Saved entries

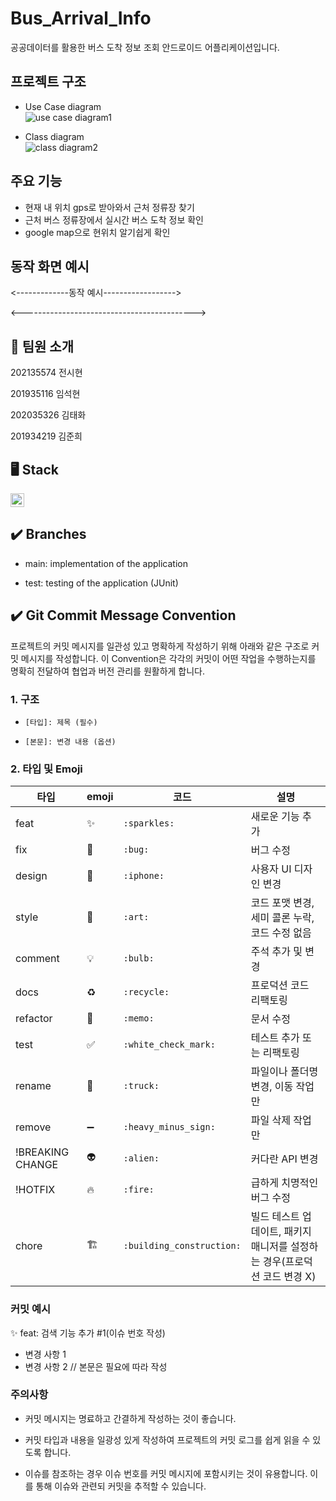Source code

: # Bus_Arrival_Info

공공데이터를 활용한 버스 도착 정보 조회 안드로이드 어플리케이션입니다.

## 프로젝트 구조
- Use Case diagram<br/>
![use case diagram1](https://github.com/jj0526/Bus_Arrival_Info/assets/117873805/f52c806f-865f-40a6-90e6-6619bd173077)<br/>  



- Class diagram<br/>
![class diagram2](https://github.com/jj0526/Bus_Arrival_Info/assets/117873805/d6928eb5-232b-4cd7-8165-eb7f8f3498f3) <br/>  


## 주요 기능

- 현재 내 위치 gps로 받아와서 근처 정류장 찾기 </br>
- 근처 버스 정류장에서 실시간 버스 도착 정보 확인 </br>
- google map으로 현위치 알기쉽게 확인 </br>

## 동작 화면 예시
<-------------동작 예시------------------>









<------------------------------------------->

## 👥 팀원 소개

202135574 전시현 </br>

201935116 임석현 </br>

202035326 김태화 </br>

201934219 김준희 </br>


## **🖥️ Stack**
<img src="https://img.shields.io/badge/java-007396?style=for-the-badge&logo=java&logoColor=white" height="22">

## ✔️ Branches
- main: implementation of the application

- test: testing of the application (JUnit)

## ✔️ Git Commit Message Convention

프로젝트의 커밋 메시지를 일관성 있고 명확하게 작성하기 위해 아래와 같은 구조로 커밋 메시지를 작성합니다. 이 Convention은 각각의 커밋이 어떤 작업을 수행하는지를 명확히 전달하여 협업과 버전 관리를 원활하게 합니다.

### 1. 구조

- `[타입]: 제목 (필수)`

- `[본문]: 변경 내용 (옵션)`

### 2. 타입 및 Emoji

| 타입             | emoji | 코드                      | 설명                                                                      |
| ---------------- | ----- | ------------------------- | ------------------------------------------------------------------------- |
| feat             | ✨    | `:sparkles:`              | 새로운 기능 추가                                                          |
| fix              | 🐛    | `:bug:`                   | 버그 수정                                                                 |
| design           | 📱    | `:iphone:`                | 사용자 UI 디자인 변경                                                     |
| style            | 🎨    | `:art:`                   | 코드 포맷 변경, 세미 콜론 누락, 코드 수정 없음                            |
| comment          | 💡    | `:bulb:`                  | 주석 추가 및 변경                                                         |
| docs             | ♻️    | `:recycle:`               | 프로덕션 코드 리팩토링                                                    |
| refactor         | 📝    | `:memo:`                  | 문서 수정                                                                 |
| test             | ✅    | `:white_check_mark:`      | 테스트 추가 또는 리팩토링                                                 |
| rename           | 🚚    | `:truck:`                 | 파일이나 폴더명 변경, 이동 작업만                                         |
| remove           | ➖    | `:heavy_minus_sign:`      | 파일 삭제 작업만                                                          |
| !BREAKING CHANGE | 👽️   | `:alien:`                 | 커다란 API 변경                                                           |
| !HOTFIX          | 🔥    | `:fire:`                  | 급하게 치명적인 버그 수정                                                 |
| chore            | 🏗️    | `:building_construction:` | 빌드 테스트 업데이트, 패키지 매니저를 설정하는 경우(프로덕션 코드 변경 X) |

### 커밋 예시

✨ feat: 검색 기능 추가 #1(이슈 번호 작성)

- 변경 사항 1
- 변경 사항 2 // 본문은 필요에 따라 작성

### 주의사항

- 커밋 메시지는 명료하고 간결하게 작성하는 것이 좋습니다.

- 커밋 타입과 내용을 일광성 있게 작성하여 프로젝트의 커밋 로그를 쉽게 읽을 수 있도록 합니다.

- 이슈를 참조하는 경우 이슈 번호를 커밋 메시지에 포함시키는 것이 유용합니다. 이를 통해 이슈와 관련되 커밋을 추적할 수 있습니다.
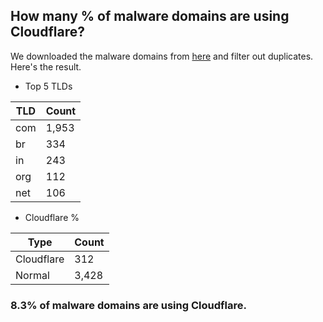 ## How many % of malware domains are using Cloudflare?


We downloaded the malware domains from [here](https://urlhaus.abuse.ch) and filter out duplicates.
Here's the result.


[//]: # (start replacement)


- Top 5 TLDs

| TLD | Count |
| --- | --- |
| com | 1,953 |
| br | 334 |
| in | 243 |
| org | 112 |
| net | 106 |


- Cloudflare %

| Type | Count |
| --- | --- |
| Cloudflare | 312 |
| Normal | 3,428 |


### 8.3% of malware domains are using Cloudflare.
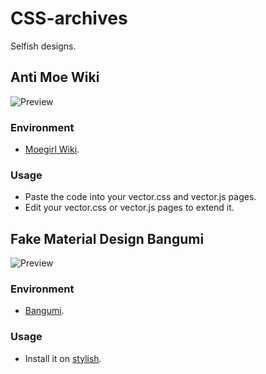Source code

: # CSS-archives
Selfish designs.
## Anti Moe Wiki
![Preview](https://raw.githubusercontent.com/inchei/CSS-archives/master/preview02.png)
### Environment
* [Moegirl Wiki](https://zh.moegirl.org).

### Usage
* Paste the code into your vector.css and vector.js pages.
* Edit your vector.css or vector.js pages to extend it.

## Fake Material Design Bangumi
![Preview](https://raw.githubusercontent.com/inchei/CSS-archives/master/preview01.png)
### Environment
* [Bangumi](http://bangumi.tv).

### Usage
* Install it on [stylish](https://userstyles.org/styles/148230/bangumi-material-design).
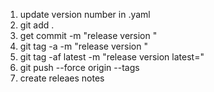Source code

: 1. update version number in .yaml
2. git add .
3. get commit -m "release version <version number>"
4. git tag -a <version number> -m "release version <version number>"
5. git tag -af latest -m "release version latest=<version number>"
6. git push --force origin --tags
7. create releaes notes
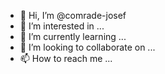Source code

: - 👋 Hi, I’m @comrade-josef
- 👀 I’m interested in ...
- 🌱 I’m currently learning ...
- 💞️ I’m looking to collaborate on ...
- 📫 How to reach me ...

<!---
comrade-josef/comrade-josef is a ✨ special ✨ repository because its `README.md` (this file) appears on your GitHub profile.
You can click the Preview link to take a look at your changes.
--->
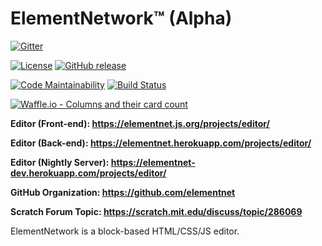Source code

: # ElementNetwork™ (Alpha)
[![Gitter](https://img.shields.io/badge/gitter-join_chat-1dce73.svg?logo=gitter-white)](https://gitter.im/elementnet/main)

[![License](https://img.shields.io/badge/license-Apache%202.0-blue.svg)](https://elementnet.js.org/LICENSE.txt)
[![GitHub release](https://img.shields.io/github/release/elementnet/e.svg)](https://github.com/elementnet/e/releases)

[![Code Maintainability](https://img.shields.io/codeclimate/maintainability/elementnet/e.svg)](https://codeclimate.com/github/elementnet/e/issues?status%5B%5D=open&status%5B%5D=confirmed)
[![Build Status](https://travis-ci.org/elementnet/e.svg?branch=develop)](https://travis-ci.org/elementnet/e)

[![Waffle.io - Columns and their card count](https://badge.waffle.io/elementnet/e.png?columns=all)](https://waffle.io/elementnet/e?utm_source=badge)

**Editor (Front-end): <https://elementnet.js.org/projects/editor/>**

**Editor (Back-end): <https://elementnet.herokuapp.com/projects/editor/>**

**Editor (Nightly Server): <https://elementnet-dev.herokuapp.com/projects/editor/>**

**GitHub Organization: <https://github.com/elementnet>**

**Scratch Forum Topic: <https://scratch.mit.edu/discuss/topic/286069>**

ElementNetwork is a block-based HTML/CSS/JS editor.
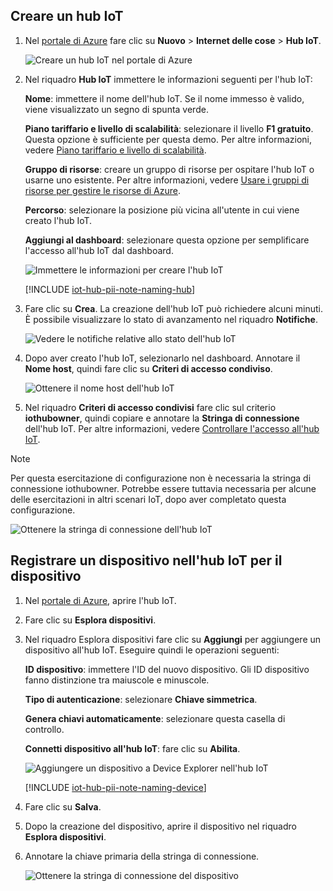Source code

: ## <a name="create-an-iot-hub"></a>Creare un hub IoT

1. Nel [portale di Azure](https://portal.azure.com/) fare clic su **Nuovo** > **Internet delle cose** > **Hub IoT**.

   ![Creare un hub IoT nel portale di Azure](../articles/iot-hub/media/iot-hub-create-hub-and-device/1_create-azure-iot-hub-portal.png)
2. Nel riquadro **Hub IoT** immettere le informazioni seguenti per l'hub IoT:

     **Nome**: immettere il nome dell'hub IoT. Se il nome immesso è valido, viene visualizzato un segno di spunta verde.

     **Piano tariffario e livello di scalabilità**: selezionare il livello **F1 gratuito**. Questa opzione è sufficiente per questa demo. Per altre informazioni, vedere [Piano tariffario e livello di scalabilità](https://azure.microsoft.com/pricing/details/iot-hub/).

     **Gruppo di risorse**: creare un gruppo di risorse per ospitare l'hub IoT o usarne uno esistente. Per altre informazioni, vedere [Usare i gruppi di risorse per gestire le risorse di Azure](../articles/azure-resource-manager/resource-group-portal.md).

     **Percorso**: selezionare la posizione più vicina all'utente in cui viene creato l'hub IoT.

     **Aggiungi al dashboard**: selezionare questa opzione per semplificare l'accesso all'hub IoT dal dashboard.

   ![Immettere le informazioni per creare l'hub IoT](../articles/iot-hub/media/iot-hub-create-hub-and-device/2_fill-in-fields-for-azure-iot-hub-portal.png)

   [!INCLUDE [iot-hub-pii-note-naming-hub](iot-hub-pii-note-naming-hub.md)]

3. Fare clic su **Crea**. La creazione dell'hub IoT può richiedere alcuni minuti. È possibile visualizzare lo stato di avanzamento nel riquadro **Notifiche**.

   ![Vedere le notifiche relative allo stato dell'hub IoT](../articles/iot-hub/media/iot-hub-create-hub-and-device/3_notification-azure-iot-hub-creation-progress-portal.png)

4. Dopo aver creato l'hub IoT, selezionarlo nel dashboard. Annotare il **Nome host**, quindi fare clic su **Criteri di accesso condiviso**.

   ![Ottenere il nome host dell'hub IoT](../articles/iot-hub/media/iot-hub-create-hub-and-device/4_get-azure-iot-hub-hostname-portal.png)

5. Nel riquadro **Criteri di accesso condivisi** fare clic sul criterio **iothubowner**, quindi copiare e annotare la **Stringa di connessione** dell'hub IoT. Per altre informazioni, vedere [Controllare l'accesso all'hub IoT](../articles/iot-hub/iot-hub-devguide-security.md).

> [!NOTE] 
Per questa esercitazione di configurazione non è necessaria la stringa di connessione iothubowner. Potrebbe essere tuttavia necessaria per alcune delle esercitazioni in altri scenari IoT, dopo aver completato questa configurazione.

   ![Ottenere la stringa di connessione dell'hub IoT](../articles/iot-hub/media/iot-hub-create-hub-and-device/5_get-azure-iot-hub-connection-string-portal.png)

## <a name="register-a-device-in-the-iot-hub-for-your-device"></a>Registrare un dispositivo nell'hub IoT per il dispositivo

1. Nel [portale di Azure](https://portal.azure.com/), aprire l'hub IoT.

2. Fare clic su **Esplora dispositivi**.
3. Nel riquadro Esplora dispositivi fare clic su **Aggiungi** per aggiungere un dispositivo all'hub IoT. Eseguire quindi le operazioni seguenti:

   **ID dispositivo**: immettere l'ID del nuovo dispositivo. Gli ID dispositivo fanno distinzione tra maiuscole e minuscole.

   **Tipo di autenticazione**: selezionare **Chiave simmetrica**.

   **Genera chiavi automaticamente**: selezionare questa casella di controllo.

   **Connetti dispositivo all'hub IoT**: fare clic su **Abilita**.

   ![Aggiungere un dispositivo a Device Explorer nell'hub IoT](../articles/iot-hub/media/iot-hub-create-hub-and-device/6_add-device-in-azure-iot-hub-device-explorer-portal.png)

   [!INCLUDE [iot-hub-pii-note-naming-device](iot-hub-pii-note-naming-device.md)]

4. Fare clic su **Salva**.
5. Dopo la creazione del dispositivo, aprire il dispositivo nel riquadro **Esplora dispositivi**.
6. Annotare la chiave primaria della stringa di connessione.

   ![Ottenere la stringa di connessione del dispositivo](../articles/iot-hub/media/iot-hub-create-hub-and-device/7_get-device-connection-string-in-device-explorer-portal.png)

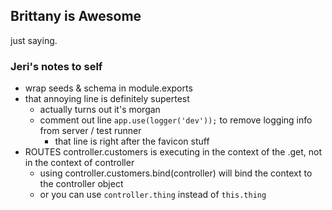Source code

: ## Brittany is Awesome

just saying.

### Jeri's notes to self

- wrap seeds & schema in module.exports
- that annoying line is definitely supertest
  - actually turns out it's morgan
  - comment out line `app.use(logger('dev'));` to remove logging info from server / test runner
    - that line is right after the favicon stuff
- ROUTES controller.customers is executing in the context of the .get, not in the context of controller
  - using controller.customers.bind(controller) will bind the context to the controller object
  - or you can use `controller.thing` instead of `this.thing`
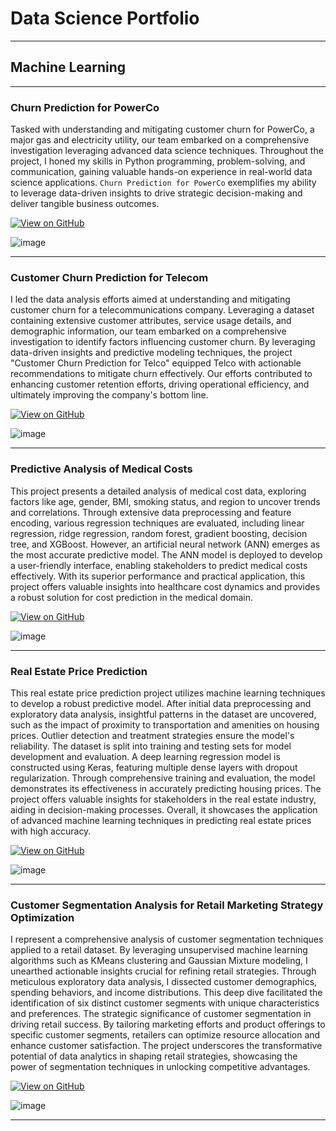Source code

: # Data Science Portfolio
--- 
## Machine Learning 
---

### Churn Prediction for PowerCo

Tasked with understanding and mitigating customer churn for PowerCo, a major gas and electricity utility, our team embarked on a comprehensive investigation leveraging advanced data science techniques. Throughout the project, I honed my skills in Python programming, problem-solving, and communication, gaining valuable hands-on experience in real-world data science applications. `Churn Prediction for PowerCo` exemplifies my ability to leverage data-driven insights to drive strategic decision-making and deliver tangible business outcomes.<be>

[![View on GitHub](https://img.shields.io/badge/GitHub-View_on_GitHub-blue?logo=GitHub)](https://github.com/NikhilZodape/BCG-X-Data-Science)


![image](https://github.com/NikhilZodape/Portfolio-/assets/120772552/3f6ae787-0f5c-42b4-9fd7-af562cd36557)

---

### Customer Churn Prediction for Telecom

I led the data analysis efforts aimed at understanding and mitigating customer churn for a telecommunications company. Leveraging a dataset containing extensive customer attributes, service usage details, and demographic information, our team embarked on a comprehensive investigation to identify factors influencing customer churn.
By leveraging data-driven insights and predictive modeling techniques, the project "Customer Churn Prediction for Telco" equipped Telco with actionable recommendations to mitigate churn effectively. Our efforts contributed to enhancing customer retention efforts, driving operational efficiency, and ultimately improving the company's bottom line.


[![View on GitHub](https://img.shields.io/badge/GitHub-View_on_GitHub-blue?logo=GitHub)](https://github.com/NikhilZodape/telco-customer-churn-/tree/main)

![image](https://github.com/NikhilZodape/Portfolio-/assets/120772552/7f70b35b-0bb3-4ad5-bc9a-d716e3c45a91)

---

### Predictive Analysis of Medical Costs
This project presents a detailed analysis of medical cost data, exploring factors like age, gender, BMI, smoking status, and region to uncover trends and correlations. Through extensive data preprocessing and feature encoding, various regression techniques are evaluated, including linear regression, ridge regression, random forest, gradient boosting, decision tree, and XGBoost. However, an artificial neural network (ANN) emerges as the most accurate predictive model. The ANN model is deployed to develop a user-friendly interface, enabling stakeholders to predict medical costs effectively. With its superior performance and practical application, this project offers valuable insights into healthcare cost dynamics and provides a robust solution for cost prediction in the medical domain.

[![View on GitHub](https://img.shields.io/badge/GitHub-View_on_GitHub-blue?logo=GitHub)](https://www.kaggle.com/code/nikszodape/insurance-forecast-using-regression-and-ann)

![image](https://github.com/NikhilZodape/Portfolio-/assets/120772552/6e6b9610-1b46-4374-be1f-595dc941c154)

---

### Real Estate Price Prediction
This real estate price prediction project utilizes machine learning techniques to develop a robust predictive model. After initial data preprocessing and exploratory data analysis, insightful patterns in the dataset are uncovered, such as the impact of proximity to transportation and amenities on housing prices. Outlier detection and treatment strategies ensure the model's reliability. The dataset is split into training and testing sets for model development and evaluation. A deep learning regression model is constructed using Keras, featuring multiple dense layers with dropout regularization. Through comprehensive training and evaluation, the model demonstrates its effectiveness in accurately predicting housing prices. The project offers valuable insights for stakeholders in the real estate industry, aiding in decision-making processes. Overall, it showcases the application of advanced machine learning techniques in predicting real estate prices with high accuracy.

[![View on GitHub](https://img.shields.io/badge/GitHub-View_on_GitHub-blue?logo=GitHub)](https://github.com/NikhilZodape/Projects-Details/blob/main/Real%20estate%20price%20prediction/real-estate-price-prediction-using-ann.ipynb)

![image](https://github.com/NikhilZodape/Portfolio-/assets/120772552/830ee6a1-e435-4471-acb7-2f89cc9d552c)

--- 

### Customer Segmentation Analysis for Retail Marketing Strategy Optimization

I represent a comprehensive analysis of customer segmentation techniques applied to a retail dataset. By leveraging unsupervised machine learning algorithms such as KMeans clustering and Gaussian Mixture modeling, I unearthed actionable insights crucial for refining retail strategies. Through meticulous exploratory data analysis, I dissected customer demographics, spending behaviors, and income distributions. This deep dive facilitated the identification of six distinct customer segments with unique characteristics and preferences. The strategic significance of customer segmentation in driving retail success. By tailoring marketing efforts and product offerings to specific customer segments, retailers can optimize resource allocation and enhance customer satisfaction. The project underscores the transformative potential of data analytics in shaping retail strategies, showcasing the power of segmentation techniques in unlocking competitive advantages.

[![View on GitHub](https://img.shields.io/badge/GitHub-View_on_GitHub-blue?logo=GitHub)](https://github.com/NikhilZodape/Projects-Details/blob/main/Market%20Basket%20analysis/mall-customer-segmentation-using-clustering.ipynb)

![image](https://github.com/NikhilZodape/Portfolio-/assets/120772552/8317857e-4b26-438c-8b37-814002f45b2d)

---



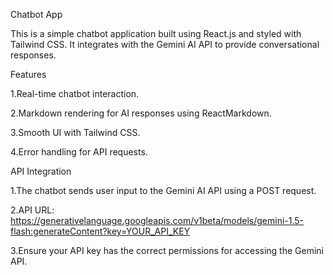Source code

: Chatbot App

This is a simple chatbot application built using React.js and styled with Tailwind CSS. It integrates with the Gemini AI API to provide conversational responses.

Features

1.Real-time chatbot interaction.

2.Markdown rendering for AI responses using ReactMarkdown.

3.Smooth UI with Tailwind CSS.

4.Error handling for API requests.

API Integration

1.The chatbot sends user input to the Gemini AI API using a POST request.

2.API URL: https://generativelanguage.googleapis.com/v1beta/models/gemini-1.5-flash:generateContent?key=YOUR_API_KEY

3.Ensure your API key has the correct permissions for accessing the Gemini API.
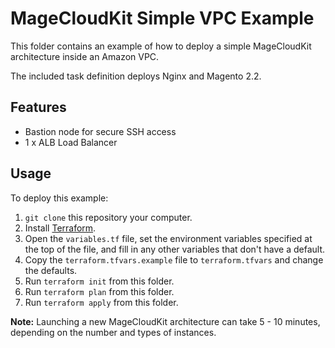 # MageCloudKit Simple VPC Example

This folder contains an example of how to deploy a simple MageCloudKit architecture inside an Amazon VPC.

The included task definition deploys Nginx and Magento 2.2.

## Features

 * Bastion node for secure SSH access
 * 1 x ALB Load Balancer

## Usage

To deploy this example:

1. `git clone` this repository your computer.
2. Install [Terraform](https://www.terraform.io/).
3. Open the `variables.tf` file, set the environment variables specified at the top of the file, and fill in any other variables that don't have a default.
4. Copy the `terraform.tfvars.example` file to `terraform.tfvars` and change the defaults.
5. Run `terraform init` from this folder.
6. Run `terraform plan` from this folder.
7. Run `terraform apply` from this folder.

**Note:** Launching a new MageCloudKit architecture can take 5 - 10 minutes, depending on the number and types of instances.
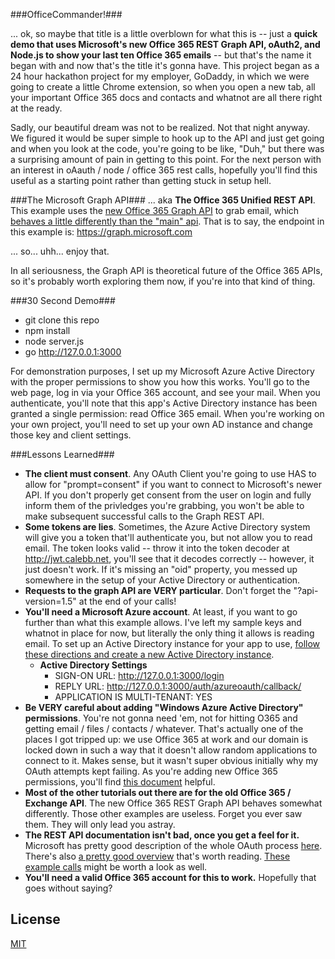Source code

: ###OfficeCommander!###

... ok, so maybe that title is a little overblown for what this is -- just a **quick demo that uses Microsoft's new Office 365 REST Graph API, oAuth2, and Node.js to show your last ten Office 365 emails** -- but that's the name it began with and now that's the title it's gonna have. This project began as a 24 hour hackathon project for my employer, GoDaddy, in which we were going to create a little Chrome extension, so when you open a new tab, all your important Office 365 docs and contacts and whatnot are all there right at the ready.

Sadly, our beautiful dream was not to be realized. Not that night anyway. We figured it would be super simple to hook up to the API and just get going and when you look at the code, you're going to be like, "Duh," but there was a surprising amount of pain in getting to this point. For the next person with an interest in oAauth / node / office 365 rest calls, hopefully you'll find this useful as a starting point rather than getting stuck in setup hell.

###The Microsoft Graph API###
... aka **The Office 365 Unified REST API**. This example uses the <a href="https://msdn.microsoft.com/office/office365/HowTo/platform-development-preview-features-overview">new Office 365 Graph API</a> to grab email, which [behaves a little differently than the "main" api](https://msdn.microsoft.com/en-us/office/office365/howto/examples-of-office-365-unified-api-calls). That is to say, the endpoint in this example is: https://graph.microsoft.com

... so... uhh... enjoy that. 

In all seriousness, the Graph API is theoretical future of the Office 365 APIs, so it's probably worth exploring them now, if you're into that kind of thing.

###30 Second Demo###
* git clone this repo
* npm install
* node server.js
* go http://127.0.0.1:3000

For demonstration purposes, I set up my Microsoft Azure Active Directory with the proper permissions to show you how this works. You'll go to the web page, log in via your Office 365 account, and see your mail. When you authenticate, you'll note that this app's Active Directory instance has been granted a single permission: read Office 365 email. When you're working on your own project, you'll need to set up your own AD instance and change those key and client settings.

###Lessons Learned###
* **The client must consent**. Any OAuth Client you're going to use HAS to allow for "prompt=consent" if you want to connect to Microsoft's newer API. If you don't properly get consent from the user on login and fully inform them of the privledges you're grabbing, you won't be able to make subsequent successful calls to the Graph REST API. 
* **Some tokens are lies**. Sometimes, the Azure Active Directory system will give you a token that'll authenticate you, but not allow you to read email. The token looks valid -- throw it into the token decoder at http://jwt.calebb.net, you'll see that it decodes correctly -- however, it just doesn't work. If it's missing an "oid" property, you messed up somewhere in the setup of your Active Directory or authentication.
* **Requests to the graph API are VERY particular**. Don't forget the "?api-version=1.5" at the end of your calls!
* **You'll need a Microsoft Azure account**. At least, if you want to go further than what this example allows. I've left my sample keys and whatnot in place for now, but literally the only thing it allows is reading email. To set up an Active Directory instance for your app to use, [follow these directions and create a new Active Directory instance](https://msdn.microsoft.com/en-us/office/office365/howto/add-common-consent-manually).
  * **Active Directory Settings**
    * SIGN-ON URL: http://127.0.0.1:3000/login
    * REPLY URL: http://127.0.0.1:3000/auth/azureoauth/callback/
    * APPLICATION IS MULTI-TENANT: YES
* **Be VERY careful about adding "Windows Azure Active Directory" permissions**. You're not gonna need 'em, not for hitting O365 and getting email / files / contacts / whatever. That's actually one of the places I got tripped up: we use Office 365 at work and our domain is locked down in such a way that it doesn't allow random applications to connect to it. Makes sense, but it wasn't super obvious initially why my OAuth attempts kept failing. As you're adding new Office 365 permissions, you'll find [this document](https://msdn.microsoft.com/office/office365/HowTo/application-manifest) helpful.
* **Most of the other tutorials out there are for the old Office 365 / Exchange API**. The new Office 365 REST Graph API behaves somewhat differently. Those other examples are useless. Forget you ever saw them. They will only lead you astray.
* **The REST API documentation isn't bad, once you get a feel for it.** Microsoft has pretty good description of the whole OAuth process [here](https://msdn.microsoft.com/en-us/library/azure/Dn645542.aspx). There's also [a pretty good overview](https://msdn.microsoft.com/en-us/office/office365/howto/office-365-unified-api-overview) that's worth reading. [These example calls](https://msdn.microsoft.com/en-us/office/office365/howto/examples-of-office-365-unified-api-calls) might be worth a look as well.
* **You'll need a valid Office 365 account for this to work.** Hopefully that goes without saying?

## License

[MIT](https://github.com/andrewkeig/joi-contrib/blob/master/LICENSE)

- The task
From the records above, copy each line that contains the word "saying".

- Answer area
just saying.
* **You'll need a valid Office 365 account for this to work.** Hopefully that goes without saying?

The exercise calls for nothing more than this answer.